Tennessee Senate panel approves school bus seat belt bill; now moves to Finance Committee

NASHVILLE - Legislation spurred by a 2016 Chattanooga school bus crash that killed six children passed the Tennessee Senate Education Committee today with seven senators saying yes and one colleague passing.

The bill now goes on to the Finance Committee.

On Tuesday, the House Transportation Committee approved the bill on a 9-7 vote, moving it along.

photo Tennessee state Rep. JoAnne Favors visited the Times Free Press for a meeting with the editorial board at the newspaper's offices on Tuesday, Jan. 24, 2017, in Chattanooga.
photo 5th grader Canasia Williams, who survived last year's deadly Woodmore Elementary School bus crash, hugs her grandmother, Selbrea Rhodes, Tuesday after mandatory bus seat-belt bill clears House panel.

The Senate version is sponsored by Sen. Todd Gardenhire, R-Chattanooga. Rep. JoAnne Favors, D-Chattanooga, the House sponsor, testified in today's Senate panel meeting.

Favors and Gardenhire introduced the bill after the Nov. 21 deadly Woodmore Elementary School bus crash that killed six children and injured others.

The bill would require all new Tennessee school buses purchased beginning July 1, 2019, to come equipped with safety-restraint systems approved by the National Transportation Safety Board.

Senate Judiciary Committee Chairman Brian Kelsey, R-Germantown, noted that while he has opposed similar bills over the past decade "it's about time we do this as a state" and voted for the measure.

In a successful effort to cut costs to state and local government, Favors earlier this week removed the requirement that all buses must have the safety belts as of July 1, 2023. Instead, the bill relies on new belt-equipped buses eventually replacing buses without belts.

There are an estimated 9,000 school buses in Tennessee with some 600 of them replaced annually, according to a legislative fiscal note. A new bus costs about $100,000. Having them come equipped with seat belts adds about $10,000 more per bus, the fiscal note says.

Favors' move to drop the mandatory 2023 implementation date for seat belts slashed projected costs of the bill dramatically. It now would boost state expenditures by $2.15 million a year going forward, with the money going to local schools.

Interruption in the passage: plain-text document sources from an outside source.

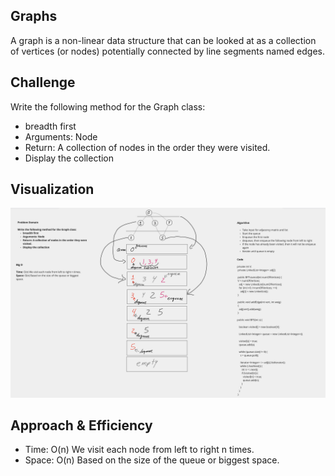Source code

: ## Graphs

A graph is a non-linear data structure that can be looked at as a collection of vertices (or nodes) potentially connected by line segments named edges.

## Challenge

Write the following method for the Graph class:

- breadth first
- Arguments: Node
- Return: A collection of nodes in the order they were visited.
- Display the collection

## Visualization

![Visualization](Screenshot%202022-12-12%20at%2010.13.07%20PM.png)

## Approach & Efficiency

- Time: O(n) We visit each node from left to right n times.
- Space: O(n) Based on the size of the queue or biggest space.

Local schools' cost would be $12.91 million annually going forward.

Originally, the bill would have cost the state nearly $12 million a year for five years and school systems about $70 million a year over a six-year period.

The driver of the Chattanooga school bus, Johnthony Walker, has been indicted by the Hamilton County Grand Jury on six counts of vehicular homicide, four counts of reckless aggravated assault and one count each of reckless endangerment and reckless driving.

Police have said Walker was speeding in the bus, which carried 37 students, when it left a curvy section of Talley Road, struck a utility pole, overturned and slammed into a tree.

Walker worked for Durham School Services, a bus contractor.